**Study material:**

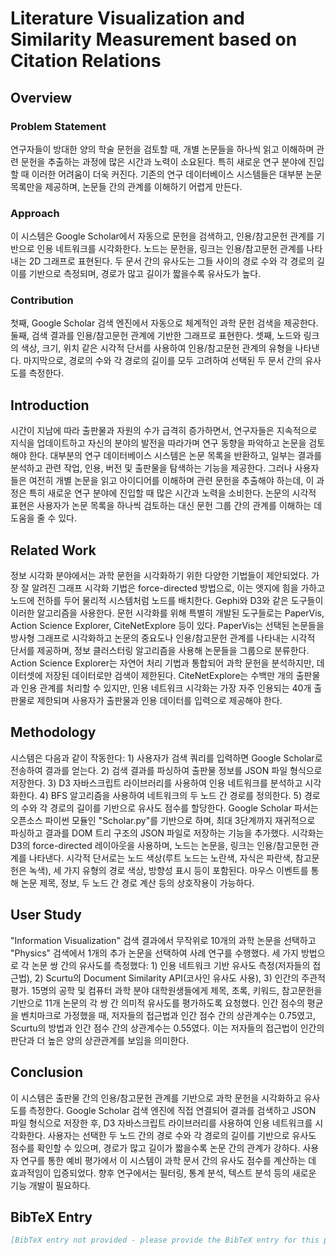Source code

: # Literature Visualization and Similarity Measurement based on Citation Relations

## Overview

### Problem Statement
연구자들이 방대한 양의 학술 문헌을 검토할 때, 개별 논문들을 하나씩 읽고 이해하며 관련 문헌을 추출하는 과정에 많은 시간과 노력이 소요된다. 특히 새로운 연구 분야에 진입할 때 이러한 어려움이 더욱 커진다. 기존의 연구 데이터베이스 시스템들은 대부분 논문 목록만을 제공하며, 논문들 간의 관계를 이해하기 어렵게 만든다.

### Approach
이 시스템은 Google Scholar에서 자동으로 문헌을 검색하고, 인용/참고문헌 관계를 기반으로 인용 네트워크를 시각화한다. 노드는 문헌을, 링크는 인용/참고문헌 관계를 나타내는 2D 그래프로 표현된다. 두 문서 간의 유사도는 그들 사이의 경로 수와 각 경로의 길이를 기반으로 측정되며, 경로가 많고 길이가 짧을수록 유사도가 높다.

### Contribution
첫째, Google Scholar 검색 엔진에서 자동으로 체계적인 과학 문헌 검색을 제공한다. 둘째, 검색 결과를 인용/참고문헌 관계에 기반한 그래프로 표현한다. 셋째, 노드와 링크의 색상, 크기, 위치 같은 시각적 단서를 사용하여 인용/참고문헌 관계의 유형을 나타낸다. 마지막으로, 경로의 수와 각 경로의 길이를 모두 고려하여 선택된 두 문서 간의 유사도를 측정한다.

## Introduction
시간이 지남에 따라 출판물과 자원의 수가 급격히 증가하면서, 연구자들은 지속적으로 지식을 업데이트하고 자신의 분야의 발전을 따라가며 연구 동향을 파악하고 논문을 검토해야 한다. 대부분의 연구 데이터베이스 시스템은 논문 목록을 반환하고, 일부는 결과를 분석하고 관련 작업, 인용, 버전 및 출판물을 탐색하는 기능을 제공한다. 그러나 사용자들은 여전히 개별 논문을 읽고 아이디어를 이해하며 관련 문헌을 추출해야 하는데, 이 과정은 특히 새로운 연구 분야에 진입할 때 많은 시간과 노력을 소비한다. 논문의 시각적 표현은 사용자가 논문 목록을 하나씩 검토하는 대신 문헌 그룹 간의 관계를 이해하는 데 도움을 줄 수 있다.

## Related Work
정보 시각화 분야에서는 과학 문헌을 시각화하기 위한 다양한 기법들이 제안되었다. 가장 잘 알려진 그래프 시각화 기법은 force-directed 방법으로, 이는 엣지에 힘을 가하고 노드에 전하를 두어 물리적 시스템처럼 노드를 배치한다. Gephi와 D3와 같은 도구들이 이러한 알고리즘을 사용한다. 문헌 시각화를 위해 특별히 개발된 도구들로는 PaperVis, Action Science Explorer, CiteNetExplore 등이 있다. PaperVis는 선택된 논문들을 방사형 그래프로 시각화하고 논문의 중요도나 인용/참고문헌 관계를 나타내는 시각적 단서를 제공하며, 정보 클러스터링 알고리즘을 사용해 논문들을 그룹으로 분류한다. Action Science Explorer는 자연어 처리 기법과 통합되어 과학 문헌을 분석하지만, 데이터셋에 저장된 데이터로만 검색이 제한된다. CiteNetExplore는 수백만 개의 출판물과 인용 관계를 처리할 수 있지만, 인용 네트워크 시각화는 가장 자주 인용되는 40개 출판물로 제한되며 사용자가 출판물과 인용 데이터를 입력으로 제공해야 한다.

## Methodology
시스템은 다음과 같이 작동한다: 1) 사용자가 검색 쿼리를 입력하면 Google Scholar로 전송하여 결과를 얻는다. 2) 검색 결과를 파싱하여 출판물 정보를 JSON 파일 형식으로 저장한다. 3) D3 자바스크립트 라이브러리를 사용하여 인용 네트워크를 분석하고 시각화한다. 4) BFS 알고리즘을 사용하여 네트워크의 두 노드 간 경로를 정의한다. 5) 경로의 수와 각 경로의 길이를 기반으로 유사도 점수를 할당한다. Google Scholar 파서는 오픈소스 파이썬 모듈인 "Scholar.py"를 기반으로 하며, 최대 3단계까지 재귀적으로 파싱하고 결과를 DOM 트리 구조의 JSON 파일로 저장하는 기능을 추가했다. 시각화는 D3의 force-directed 레이아웃을 사용하며, 노드는 논문을, 링크는 인용/참고문헌 관계를 나타낸다. 시각적 단서로는 노드 색상(루트 노드는 노란색, 자식은 파란색, 참고문헌은 녹색), 세 가지 유형의 경로 색상, 방향성 표시 등이 포함된다. 마우스 이벤트를 통해 논문 제목, 정보, 두 노드 간 경로 계산 등의 상호작용이 가능하다.

## User Study
"Information Visualization" 검색 결과에서 무작위로 10개의 과학 논문을 선택하고 "Physics" 검색에서 1개의 추가 논문을 선택하여 사례 연구를 수행했다. 세 가지 방법으로 각 논문 쌍 간의 유사도를 측정했다: 1) 인용 네트워크 기반 유사도 측정(저자들의 접근법), 2) Scurtu의 Document Similarity API(코사인 유사도 사용), 3) 인간의 주관적 평가. 15명의 공학 및 컴퓨터 과학 분야 대학원생들에게 제목, 초록, 키워드, 참고문헌을 기반으로 11개 논문의 각 쌍 간 의미적 유사도를 평가하도록 요청했다. 인간 점수의 평균을 벤치마크로 가정했을 때, 저자들의 접근법과 인간 점수 간의 상관계수는 0.75였고, Scurtu의 방법과 인간 점수 간의 상관계수는 0.55였다. 이는 저자들의 접근법이 인간의 판단과 더 높은 양의 상관관계를 보임을 의미한다.

## Conclusion
이 시스템은 출판물 간의 인용/참고문헌 관계를 기반으로 과학 문헌을 시각화하고 유사도를 측정한다. Google Scholar 검색 엔진에 직접 연결되어 결과를 검색하고 JSON 파일 형식으로 저장한 후, D3 자바스크립트 라이브러리를 사용하여 인용 네트워크를 시각화한다. 사용자는 선택한 두 노드 간의 경로 수와 각 경로의 길이를 기반으로 유사도 점수를 확인할 수 있으며, 경로가 많고 길이가 짧을수록 논문 간의 관계가 강하다. 사용자 연구를 통한 예비 평가에서 이 시스템이 과학 문서 간의 유사도 점수를 계산하는 데 효과적임이 입증되었다. 향후 연구에서는 필터링, 통계 분석, 텍스트 분석 등의 새로운 기능 개발이 필요하다.

## BibTeX Entry
```bibtex
[BibTeX entry not provided - please provide the BibTeX entry for this paper]
```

**Problem details:**
From the records, copy every line that has the string "방법으로" in it.

**Response to this task:**
정보 시각화 분야에서는 과학 문헌을 시각화하기 위한 다양한 기법들이 제안되었다. 가장 잘 알려진 그래프 시각화 기법은 force-directed 방법으로, 이는 엣지에 힘을 가하고 노드에 전하를 두어 물리적 시스템처럼 노드를 배치한다. Gephi와 D3와 같은 도구들이 이러한 알고리즘을 사용한다. 문헌 시각화를 위해 특별히 개발된 도구들로는 PaperVis, Action Science Explorer, CiteNetExplore 등이 있다. PaperVis는 선택된 논문들을 방사형 그래프로 시각화하고 논문의 중요도나 인용/참고문헌 관계를 나타내는 시각적 단서를 제공하며, 정보 클러스터링 알고리즘을 사용해 논문들을 그룹으로 분류한다. Action Science Explorer는 자연어 처리 기법과 통합되어 과학 문헌을 분석하지만, 데이터셋에 저장된 데이터로만 검색이 제한된다. CiteNetExplore는 수백만 개의 출판물과 인용 관계를 처리할 수 있지만, 인용 네트워크 시각화는 가장 자주 인용되는 40개 출판물로 제한되며 사용자가 출판물과 인용 데이터를 입력으로 제공해야 한다.
"Information Visualization" 검색 결과에서 무작위로 10개의 과학 논문을 선택하고 "Physics" 검색에서 1개의 추가 논문을 선택하여 사례 연구를 수행했다. 세 가지 방법으로 각 논문 쌍 간의 유사도를 측정했다: 1) 인용 네트워크 기반 유사도 측정(저자들의 접근법), 2) Scurtu의 Document Similarity API(코사인 유사도 사용), 3) 인간의 주관적 평가. 15명의 공학 및 컴퓨터 과학 분야 대학원생들에게 제목, 초록, 키워드, 참고문헌을 기반으로 11개 논문의 각 쌍 간 의미적 유사도를 평가하도록 요청했다. 인간 점수의 평균을 벤치마크로 가정했을 때, 저자들의 접근법과 인간 점수 간의 상관계수는 0.75였고, Scurtu의 방법과 인간 점수 간의 상관계수는 0.55였다. 이는 저자들의 접근법이 인간의 판단과 더 높은 양의 상관관계를 보임을 의미한다.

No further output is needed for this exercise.